*INSTRUCTIONS FOR THE TASK*. For the material below, return exactly the lines starting at the line containing "- A20: 不查，十二点封寝，没晚归过，可以摁门铃" and ending at the line containing "- A33: 不查寝，封寝，经过申请可以回", both ends included, and no others.

[Opening EXCERPTED DATA section]

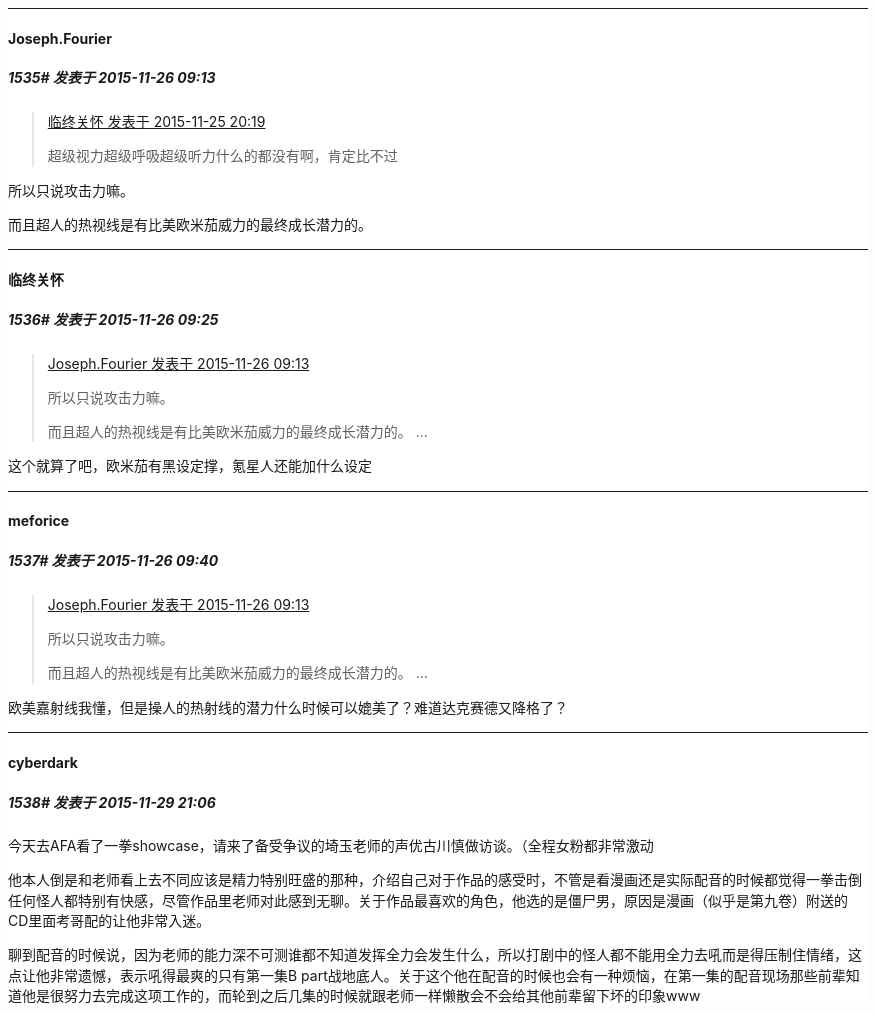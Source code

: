 
-----

####  Joseph.Fourier  
##### 1535#       发表于 2015-11-26 09:13


<blockquote><a href="httphttps://bbs.saraba1st.com/2b/forum.php?mod=redirect&amp;goto=findpost&amp;pid=30847720&amp;ptid=1105845" target="_blank">临终关怀 发表于 2015-11-25 20:19</a>

超级视力超级呼吸超级听力什么的都没有啊，肯定比不过</blockquote>
所以只说攻击力嘛。


而且超人的热视线是有比美欧米茄威力的最终成长潜力的。


-----

####  临终关怀  
##### 1536#       发表于 2015-11-26 09:25


<blockquote><a href="httphttps://bbs.saraba1st.com/2b/forum.php?mod=redirect&amp;goto=findpost&amp;pid=30851164&amp;ptid=1105845" target="_blank">Joseph.Fourier 发表于 2015-11-26 09:13</a>

所以只说攻击力嘛。


而且超人的热视线是有比美欧米茄威力的最终成长潜力的。 ...</blockquote>
这个就算了吧，欧米茄有黑设定撑，氪星人还能加什么设定


-----

####  meforice  
##### 1537#       发表于 2015-11-26 09:40


<blockquote><a href="httphttps://bbs.saraba1st.com/2b/forum.php?mod=redirect&amp;goto=findpost&amp;pid=30851164&amp;ptid=1105845" target="_blank">Joseph.Fourier 发表于 2015-11-26 09:13</a>

所以只说攻击力嘛。


而且超人的热视线是有比美欧米茄威力的最终成长潜力的。 ...</blockquote>
欧美嘉射线我懂，但是操人的热射线的潜力什么时候可以媲美了？难道达克赛德又降格了？


-----

####  cyberdark  
##### 1538#       发表于 2015-11-29 21:06


今天去AFA看了一拳showcase，请来了备受争议的埼玉老师的声优古川慎做访谈。（全程女粉都非常激动

他本人倒是和老师看上去不同应该是精力特别旺盛的那种，介绍自己对于作品的感受时，不管是看漫画还是实际配音的时候都觉得一拳击倒任何怪人都特别有快感，尽管作品里老师对此感到无聊。关于作品最喜欢的角色，他选的是僵尸男，原因是漫画（似乎是第九卷）附送的CD里面考哥配的让他非常入迷。

聊到配音的时候说，因为老师的能力深不可测谁都不知道发挥全力会发生什么，所以打剧中的怪人都不能用全力去吼而是得压制住情绪，这点让他非常遗憾，表示吼得最爽的只有第一集B part战地底人。关于这个他在配音的时候也会有一种烦恼，在第一集的配音现场那些前辈知道他是很努力去完成这项工作的，而轮到之后几集的时候就跟老师一样懒散会不会给其他前辈留下坏的印象www
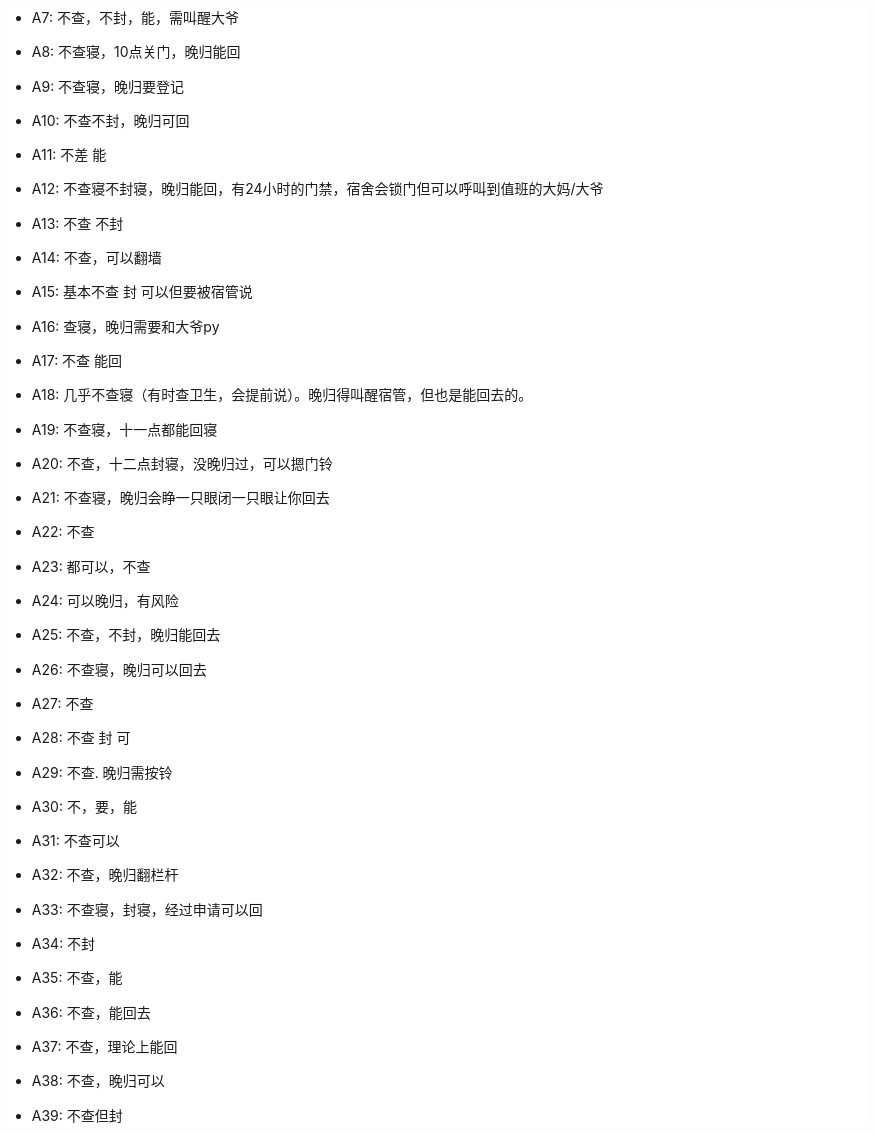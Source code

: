- A7: 不查，不封，能，需叫醒大爷

- A8: 不查寝，10点关门，晚归能回

- A9: 不查寝，晚归要登记

- A10: 不查不封，晚归可回

- A11: 不差 能

- A12: 不查寝不封寝，晚归能回，有24小时的门禁，宿舍会锁门但可以呼叫到值班的大妈/大爷

- A13: 不查 不封

- A14: 不查，可以翻墙

- A15: 基本不查 封 可以但要被宿管说

- A16: 查寝，晚归需要和大爷py

- A17: 不查 能回

- A18: 几乎不查寝（有时查卫生，会提前说）。晚归得叫醒宿管，但也是能回去的。

- A19: 不查寝，十一点都能回寝

- A20: 不查，十二点封寝，没晚归过，可以摁门铃

- A21: 不查寝，晚归会睁一只眼闭一只眼让你回去

- A22: 不查

- A23: 都可以，不查

- A24: 可以晚归，有风险

- A25: 不查，不封，晚归能回去

- A26: 不查寝，晚归可以回去

- A27: 不查

- A28: 不查 封 可

- A29: 不查. 晚归需按铃

- A30: 不，要，能

- A31: 不查可以

- A32: 不查，晚归翻栏杆

- A33: 不查寝，封寝，经过申请可以回

- A34: 不封

- A35: 不查，能

- A36: 不查，能回去

- A37: 不查，理论上能回

- A38: 不查，晚归可以

- A39: 不查但封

[Closing EXCERPTED DATA section]

*ANSWER BELOW*.
- A20: 不查，十二点封寝，没晚归过，可以摁门铃

- A21: 不查寝，晚归会睁一只眼闭一只眼让你回去

- A22: 不查

- A23: 都可以，不查

- A24: 可以晚归，有风险

- A25: 不查，不封，晚归能回去

- A26: 不查寝，晚归可以回去

- A27: 不查

- A28: 不查 封 可

- A29: 不查. 晚归需按铃

- A30: 不，要，能

- A31: 不查可以

- A32: 不查，晚归翻栏杆

- A33: 不查寝，封寝，经过申请可以回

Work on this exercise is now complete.